Solve the follolwing definite integral

$$\int \frac{\operatorname{Li}_4(z)}{1-z}\, dz$$

It is easy for lower powers!

$\endgroup$
  • 3
    $\begingroup$ If it's a definite integral, you forgot the endpoints. $\endgroup$ – Robert Israel Aug 7 '13 at 5:04
  • 1
    $\begingroup$ It is easy to observe that the antiderivative can be found once we know how to evaluate $$ \int \frac{\mathrm{Li}_{2}^{2}(z)}{z} \, dz, $$ which I don't quite know how to manage. $\endgroup$ – Sangchul Lee Aug 8 '13 at 0:55
  • $\begingroup$ @sos look at the following math.stackexchange.com/questions/462389/… $\endgroup$ – Zaid Alyafeai Aug 8 '13 at 2:03
  • $\begingroup$ I think we can use the following generating function $$\sum_{n\geq 0} H^{(m)}_n z^n = \frac{\operatorname{Li}_m(z)}{1-z}$$ $\endgroup$ – Zaid Alyafeai Aug 8 '13 at 2:16
  • $\begingroup$ @Sangchul Lee; The integral in question is crucial if we want to find generating functions of quantities like $H_n^{(m)}/n^q$ where $m+q \ge 5$ and $n$ is a positive integer (see math.stackexchange.com/questions/1919402/…) . I wonder have you achieved any progress in tackling this integral ? $\endgroup$ – Przemo Sep 9 '16 at 11:25
5
$\begingroup$

Wolfram's integrator can't find it. But it's a relatively simple matter to get a solution in terms of the Kampé de Fériet hypergeometric function: http://en.wikipedia.org/wiki/Kamp%C3%A9_de_F%C3%A9riet_function

as

$$\int \frac{\mathrm{Li}_4(z)}{1 - z} dz = \frac{z^2}{2}\ ^{1+5}f_{1+4} \left(\begin{matrix}2 : 1, 1; 1, 1; 1, 1; 1, 1; 1, 1; \\ 3 : 2, 1; 2, 1; 2, 1; 2, 1;\end{matrix} z, z\right) + C$$.

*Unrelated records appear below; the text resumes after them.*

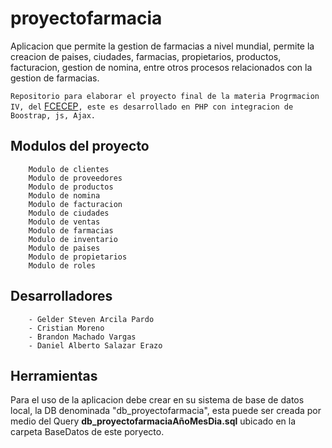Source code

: # proyectofarmacia
Aplicacion que permite la gestion de farmacias a nivel mundial, permite la creacion de paises, ciudades, farmacias, propietarios, productos, facturacion, gestion de nomina, entre otros procesos relacionados con la gestion de farmacias.

`Repositorio para elaborar el proyecto final de la materia Progrmacion IV, del` [FCECEP](https://www.cecep.edu.co/)`, este es desarrollado en PHP con integracion de Boostrap, js, Ajax.`

## Modulos del proyecto

``` Modulo de usuarios
    Modulo de clientes
    Modulo de proveedores
    Modulo de productos
    Modulo de nomina
    Modulo de facturacion
    Modulo de ciudades
    Modulo de ventas
    Modulo de farmacias
    Modulo de inventario
    Modulo de paises
    Modulo de propietarios
    Modulo de roles
```
## Desarrolladores

``` - Miguel Angel Cerquera Rodriguez
    - Gelder Steven Arcila Pardo
    - Cristian Moreno
    - Brandon Machado Vargas
    - Daniel Alberto Salazar Erazo
``` 
 
## Herramientas
Para el uso de la aplicacion debe crear en su sistema de base de datos local, la DB denominada "db_proyectofarmacia", esta puede ser creada por medio del Query **db_proyectofarmaciaAñoMesDia.sql** ubicado en la carpeta BaseDatos de este poryecto.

To get this solution, first write

$$\frac{\mathrm{Li}_4(z)}{1-z} = \sum_{m=1}^{\infty} \frac{z^m}{m^4 (1-z)}$$

Now, expand

$$\frac{z^m}{1-z} = z^{m-1} \frac{z}{1-z} = z^{m-1} \sum_{n=1}^{\infty} z^n = \sum_{n=1}^{\infty} z^{n+m-1}$$.

So,

$$\sum_{m=1}^{\infty} \frac{z^m}{m^4 (1-z)} = \sum_{m=1}^{\infty} \sum_{n=1}^{\infty} \frac{z^{n+m-1}}{m^4}$$.

Then integrate term-by-term and rewrite with the lower summation indices as 0:

$$\begin{align}\int \left(\sum_{m=1}^{\infty} \sum_{n=1}^{\infty} \frac{z^{n+m-1}}{m^4}\right) dz &= C + \sum_{m=1}^{\infty} \sum_{n=1}^{\infty} \frac{z^{n+m}}{m^4 (n+m)} \\ &= C + z^2 \sum_{m=0}^{\infty} \sum_{n=0}^{\infty} \frac{z^n z^m}{(m+1)^4 (n+m+2)}\end{align} \tag{*}$$.

Now, from the definition of the hypergeometric function:

$$^{p+q} f_{r+s}\left(\begin{matrix}a_1, ..., a_p: b_1, b_1'; ...; ; b_q, b_q' ; \\ c_1, ..., c_r : d_1, d_1' ; ... ; d_s, d_s' ;\end{matrix} z, w\right) = \sum_{m=0}^{\infty} \sum_{n=0}^{\infty} \frac{(a_1)_{m+n} ... (a_p)_{m+n}}{(c_1)_{m+n} ... (c_r)_{m+n}} \frac{(b_1)_m (b_1')_n ... (b_q)_m (b_q)_n}{(d_1)_m (d_1')_n ... (d_s)_m (d_s')_n} \frac{z^m}{m!} \frac{w^n}{n!}$$

the ratio of coefficients of $z^m z^n$ with respect to $m$ (including the factorials) is

$$R_{m,n} = \frac{(a_1+m+n)...(a_p+m+n)}{(c_1+m+n)...(c_r+m+n)} \frac{(b_1+m)...(b_q+m)}{(d_1+m)...(d_s+m)} \frac{1}{m+1}$$

and with respect to $n$,

$$S_{m,n} = \frac{(a_1+m+n)...(a_p+m+n)}{(c_1+m+n)...(c_r+m+n)} \frac{(b_1'+n)...(b_q'+n)}{(d_1'+n)...(d_s'+n)} \frac{1}{n+1}$$.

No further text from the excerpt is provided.